The Army's standard field uniform at this time was the OG107 Utility Uniform or 'fatigues'. Worn with a white undershirt and black leather combat boots, the utility uniform was authorized for all field and work environments. Made from cotton-sateen, dyed olive green Army shade 107, the uniform underwent several minor changes; it is shown here in its first version, with straight pocket flaps and plain sleeves. Later versions had docked or V-cut pocket flaps and buttoned cuffs. The trousers were worn with a black web belt with a brass roller buckle. Full-colour insignia are worn including US Army and name tapes, basic parachutist wings and Staff Sergeant's chevrons. All advisors were assigned to MACV and wore the shoulder sleeve insignia of that organization. MACV's insignia was designed to reflect its advisory role: the red ground indicated Communist aggression, the sword breaking through the wall signified US military support. Many of the advisors were Ranger-qualified and wore the yellow and black Ranger tab over the shoulder sleeve insignia. It was the practice of advisors to ARVN units to wear that unit's shoulder insignia as a pocket patch. These colourful patches were usually of the flat silk 'BeVo-weave' style of embroidery, as here, though simple printed versions existed.
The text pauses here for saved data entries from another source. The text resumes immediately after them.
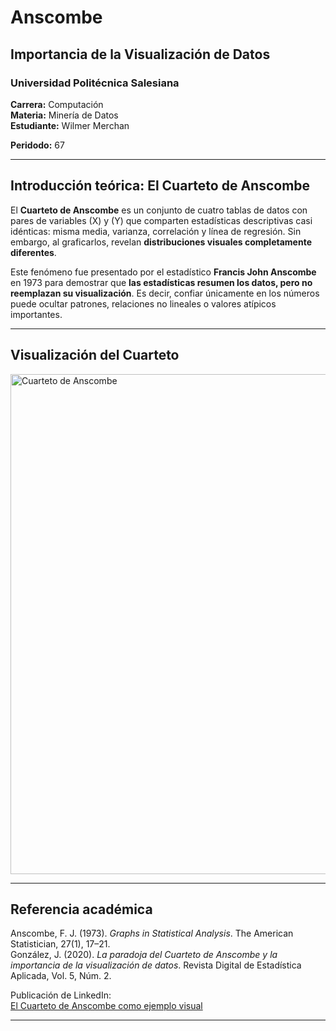 # Anscombe  
## Importancia de la Visualización de Datos

### Universidad Politécnica Salesiana  
**Carrera:** Computación  
**Materia:** Minería de Datos  
**Estudiante:** Wilmer Merchan

**Peridodo:**  67

---

## Introducción teórica: El Cuarteto de Anscombe

El **Cuarteto de Anscombe** es un conjunto de cuatro tablas de datos con pares de variables \(X\) y \(Y\) que comparten estadísticas descriptivas casi idénticas: misma media, varianza, correlación y línea de regresión. Sin embargo, al graficarlos, revelan **distribuciones visuales completamente diferentes**.

Este fenómeno fue presentado por el estadístico **Francis John Anscombe** en 1973 para demostrar que **las estadísticas resumen los datos, pero no reemplazan su visualización**. Es decir, confiar únicamente en los números puede ocultar patrones, relaciones no lineales o valores atípicos importantes.


---

##  Visualización del Cuarteto

<img width="800" alt="Cuarteto de Anscombe" src="https://github.com/user-attachments/assets/33f44861-bbdf-4476-a5f2-1e981c83e1d9" />

---

##  Referencia académica

Anscombe, F. J. (1973). *Graphs in Statistical Analysis*. The American Statistician, 27(1), 17–21.  
González, J. (2020). *La paradoja del Cuarteto de Anscombe y la importancia de la visualización de datos*. Revista Digital de Estadística Aplicada, Vol. 5, Núm. 2.

Publicación de LinkedIn:  
[El Cuarteto de Anscombe como ejemplo visual](https://www.linkedin.com/posts/juan-c-correa-66958544_el-cuarteto-de-anscombe-es-un-claro-ejemplo-activity-7368331159300165632-HPSw)

---


##


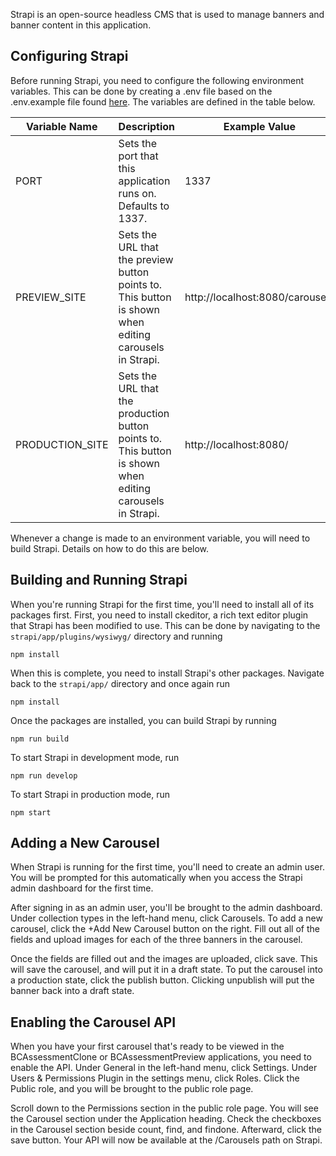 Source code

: Strapi is an open-source headless CMS that is used to manage banners and banner content in this application.

## Configuring Strapi
Before running Strapi, you need to configure the following environment variables. This can be done by creating a .env file based on the .env.example file found [here](.env.example). The variables are defined in the table below.

| Variable Name   | Description                                                                                               | Example Value                   |
|-----------------|-----------------------------------------------------------------------------------------------------------|---------------------------------|
| PORT            | Sets the port that this application runs on. Defaults to 1337.                                            | 1337                            |
| PREVIEW_SITE    | Sets the URL that the preview button points to. This button is shown when editing carousels in Strapi.    | http://localhost:8080/carousels |
| PRODUCTION_SITE | Sets the URL that the production button points to. This button is shown when editing carousels in Strapi. | http://localhost:8080/          |

Whenever a change is made to an environment variable, you will need to build Strapi. Details on how to do this are below.

## Building and Running Strapi

When you're running Strapi for the first time, you'll need to install all of its packages first. First, you need to install ckeditor, a rich text editor plugin that Strapi has been modified to use. This can be done by navigating to the `strapi/app/plugins/wysiwyg/` directory and running

    npm install

When this is complete, you need to install Strapi's other packages. Navigate back to the `strapi/app/` directory and once again run 

    npm install
    
Once the packages are installed, you can build Strapi by running

    npm run build

To start Strapi in development mode, run 

    npm run develop

To start Strapi in production mode, run

    npm start

## Adding a New Carousel

When Strapi is running for the first time, you'll need to create an admin user. You will be prompted for this automatically when you access the Strapi admin dashboard for the first time. 

After signing in as an admin user, you'll be brought to the admin dashboard. Under collection types in the left-hand menu, click Carousels. To add a new carousel, click the +Add New Carousel button on the right. Fill out all of the fields and upload images for each of the three banners in the carousel.

Once the fields are filled out and the images are uploaded, click save. This will save the carousel, and will put it in a draft state. To put the carousel into a production state, click the publish button. Clicking unpublish will put the banner back into a draft state.

## Enabling the Carousel API

When you have your first carousel that's ready to be viewed in the BCAssessmentClone or BCAssessmentPreview applications, you need to enable the API. Under General in the left-hand menu, click Settings. Under Users & Permissions Plugin in the settings menu, click Roles. Click the Public role, and you will be brought to the public role page. 

Scroll down to the Permissions section in the public role page. You will see the Carousel section under the Application heading. Check the checkboxes in the Carousel section beside count, find, and findone. Afterward, click the save button. Your API will now be available at the /Carousels path on Strapi.  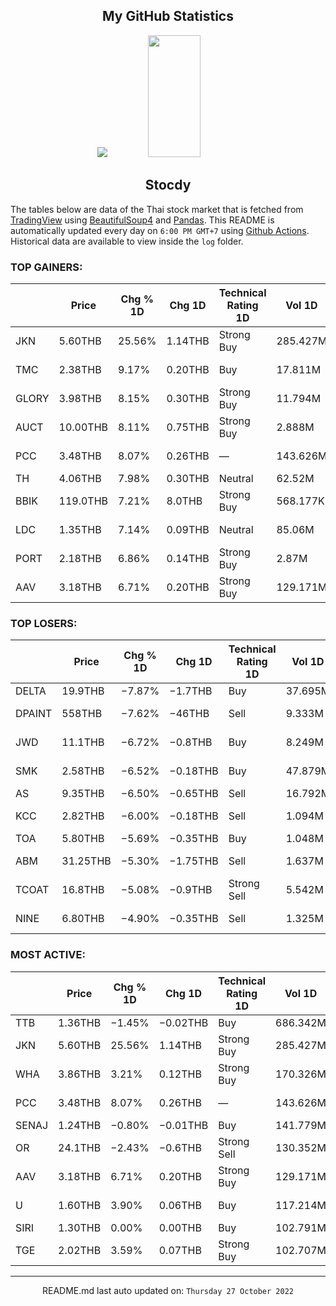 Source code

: <div align="center">

## My GitHub Statistics
<img src="https://github-readme-streak-stats.herokuapp.com/?user=nopnopwei&theme=black-ice&hide_border=true&stroke=0000&background=0D1117&ring=FFE573&fire=FF8623&currStreakLabel=FF8623" />
<img width="41%" height="195px" src="https://github-readme-stats.vercel.app/api/top-langs/?username=nopnopwei&layout=compact&hide_border=true&title_color=FEE473&text_color=FFFFFF&bg_color=0d1117" />
    
## Stocdy
<div align="left">

The tables below are data of the Thai stock market that is fetched from [TradingView](https://www.tradingview.com/markets/stocks-thailand/market-movers-all-stocks/) using [BeautifulSoup4](https://www.crummy.com/software/BeautifulSoup/bs4/doc/) and [Pandas](https://pandas.pydata.org). This README is automatically updated every day on `6:00 PM GMT+7` using [Github Actions](https://www.tradingview.com/markets/stocks-thailand/market-movers-all-stocks/). Historical data are available to view inside the `log` folder.
### TOP GAINERS:
|       | Price    | Chg % 1D   | Chg 1D   | Technical Rating 1D   | Vol 1D   | Volume * Price 1D   | Market cap   | P/E (TTM)   | EPS (TTM)   | Sector                 | Sector Chg % 1D   |
|-------|----------|------------|----------|-----------------------|----------|---------------------|--------------|-------------|-------------|------------------------|-------------------|
| JKN   | 5.60THB  | 25.56%     | 1.14THB  | Strong Buy            | 285.427M | 1.598B              | 2.872BTHB    | 32.55       | 0.18THB     | Consumer Services      | +0.34%            |
| TMC   | 2.38THB  | 9.17%      | 0.20THB  | Buy                   | 17.811M  | 42.391M             | 1BTHB        | —           | −0.03THB    | Producer Manufacturing | +0.23%            |
| GLORY | 3.98THB  | 8.15%      | 0.30THB  | Strong Buy            | 11.794M  | 46.94M              | 993.6MTHB    | —           | —           | Retail Trade           | +1.45%            |
| AUCT  | 10.00THB | 8.11%      | 0.75THB  | Strong Buy            | 2.888M   | 28.883M             | 5.088BTHB    | 21.98       | 0.42THB     | Retail Trade           | +1.45%            |
| PCC   | 3.48THB  | 8.07%      | 0.26THB  | —                     | 143.626M | 499.818M            | —            | —           | —           | Electronic Technology  | −4.43%            |
| TH    | 4.06THB  | 7.98%      | 0.30THB  | Neutral               | 62.52M   | 253.831M            | 3.629BTHB    | 20.54       | 0.18THB     | Finance                | +0.70%            |
| BBIK  | 119.0THB | 7.21%      | 8.0THB   | Strong Buy            | 568.177K | 67.613M             | 11.1BTHB     | 114.78      | 0.97THB     | Commercial Services    | +0.39%            |
| LDC   | 1.35THB  | 7.14%      | 0.09THB  | Neutral               | 85.06M   | 114.831M            | 756MTHB      | 32.31       | 0.04THB     | Health Services        | +0.93%            |
| PORT  | 2.18THB  | 6.86%      | 0.14THB  | Strong Buy            | 2.87M    | 6.257M              | 1.239BTHB    | —           | −0.01THB    | Transportation         | +0.36%            |
| AAV   | 3.18THB  | 6.71%      | 0.20THB  | Strong Buy            | 129.171M | 410.765M            | 34.547BTHB   | —           | −1.16THB    | Transportation         | +0.36%            |
### TOP LOSERS:
|        | Price    | Chg % 1D   | Chg 1D   | Technical Rating 1D   | Vol 1D   | Volume * Price 1D   | Market cap   | P/E (TTM)   | EPS (TTM)   | Sector                | Sector Chg % 1D   |
|--------|----------|------------|----------|-----------------------|----------|---------------------|--------------|-------------|-------------|-----------------------|-------------------|
| DELTA  | 19.9THB  | −7.87%     | −1.7THB  | Buy                   | 37.695M  | 750.129M            | 22.032BTHB   | 37.02       | 0.58THB     | Transportation        | +0.36%            |
| DPAINT | 558THB   | −7.62%     | −46THB   | Sell                  | 9.333M   | 5.208B              | 753.418BTHB  | 56.87       | 10.62THB    | Electronic Technology | −4.43%            |
| JWD    | 11.1THB  | −6.72%     | −0.8THB  | Buy                   | 8.249M   | 91.561M             | 2.737BTHB    | 52.06       | 0.23THB     | Process Industries    | +0.16%            |
| SMK    | 2.58THB  | −6.52%     | −0.18THB | Buy                   | 47.879M  | 123.528M            | 1.104BTHB    | 30.67       | 0.09THB     | Process Industries    | +0.16%            |
| AS     | 9.35THB  | −6.50%     | −0.65THB | Sell                  | 16.792M  | 157.001M            | 6.2BTHB      | —           | —           | Finance               | +0.70%            |
| KCC    | 2.82THB  | −6.00%     | −0.18THB | Sell                  | 1.094M   | 3.084M              | 1.32BTHB     | 70.09       | 0.04THB     | Process Industries    | +0.16%            |
| TOA    | 5.80THB  | −5.69%     | −0.35THB | Buy                   | 1.048M   | 6.078M              | 1.23BTHB     | —           | −185.62THB  | Finance               | +0.70%            |
| ABM    | 31.25THB | −5.30%     | −1.75THB | Sell                  | 1.637M   | 51.142M             | 66.957BTHB   | 44.09       | 0.75THB     | Process Industries    | +0.16%            |
| TCOAT  | 16.8THB  | −5.08%     | −0.9THB  | Strong Sell           | 5.542M   | 93.102M             | 8.313BTHB    | 18.25       | 1.04THB     | Technology Services   | +0.14%            |
| NINE   | 6.80THB  | −4.90%     | −0.35THB | Sell                  | 1.325M   | 9.013M              | 11.365BTHB   | —           | −0.15THB    | Consumer Services     | +0.34%            |
### MOST ACTIVE:
|       | Price   | Chg % 1D   | Chg 1D   | Technical Rating 1D   | Vol 1D   | Volume * Price 1D   | Market cap   | P/E (TTM)   | EPS (TTM)   | Sector                | Sector Chg % 1D   |
|-------|---------|------------|----------|-----------------------|----------|---------------------|--------------|-------------|-------------|-----------------------|-------------------|
| TTB   | 1.36THB | −1.45%     | −0.02THB | Buy                   | 686.342M | 933.426M            | 133.34BTHB   | 10.21       | 0.14THB     | Finance               | +0.70%            |
| JKN   | 5.60THB | 25.56%     | 1.14THB  | Strong Buy            | 285.427M | 1.598B              | 2.872BTHB    | 32.55       | 0.18THB     | Consumer Services     | +0.34%            |
| WHA   | 3.86THB | 3.21%      | 0.12THB  | Strong Buy            | 170.326M | 657.459M            | 55.901BTHB   | 17.80       | 0.21THB     | Transportation        | +0.36%            |
| PCC   | 3.48THB | 8.07%      | 0.26THB  | —                     | 143.626M | 499.818M            | —            | —           | —           | Electronic Technology | −4.43%            |
| SENAJ | 1.24THB | −0.80%     | −0.01THB | Buy                   | 141.779M | 175.806M            | 5.25BTHB     | —           | −0.09THB    | Finance               | +0.70%            |
| OR    | 24.1THB | −2.43%     | −0.6THB  | Strong Sell           | 130.352M | 3.141B              | 296.4BTHB    | 20.22       | 1.22THB     | Distribution Services | −0.44%            |
| AAV   | 3.18THB | 6.71%      | 0.20THB  | Strong Buy            | 129.171M | 410.765M            | 34.547BTHB   | —           | −1.16THB    | Transportation        | +0.36%            |
| U     | 1.60THB | 3.90%      | 0.06THB  | Buy                   | 117.214M | 187.543M            | 8.645BTHB    | —           | −3.36THB    | Consumer Services     | +0.34%            |
| SIRI  | 1.30THB | 0.00%      | 0.00THB  | Buy                   | 102.791M | 133.628M            | 19.352BTHB   | 10.59       | 0.13THB     | Finance               | +0.70%            |
| TGE   | 2.02THB | 3.59%      | 0.07THB  | Strong Buy            | 102.707M | 207.467M            | 4.29BTHB     | 19.86       | 0.10THB     | Utilities             | +1.45%            |
<hr>
<div align="center">

README.md last auto updated on: `Thursday 27 October 2022`
<br>
</div>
The headgear is another example of a private-purchase 'cowboy' or 'bush' hat favoured by advisors. This example in a type of 'leopard' camouflage shows definite 'cowboy' influences. This type of hat was also popular with ARVN personnel, who were fascinated by the styles and fashions of the Old West, and who had worn wide-brimmed bush hats since the days of French colonial rule.
Web gear is still of World War 2/Korean War manufacture. On the M1936 Pistol Belt is worn a 45 cal. M1911A1 Auto Pistol in its M1916 Holster, an M1910 Canteen, an M1942 First Aid Pouch, and a twin-cell magazine pouch for the pistol.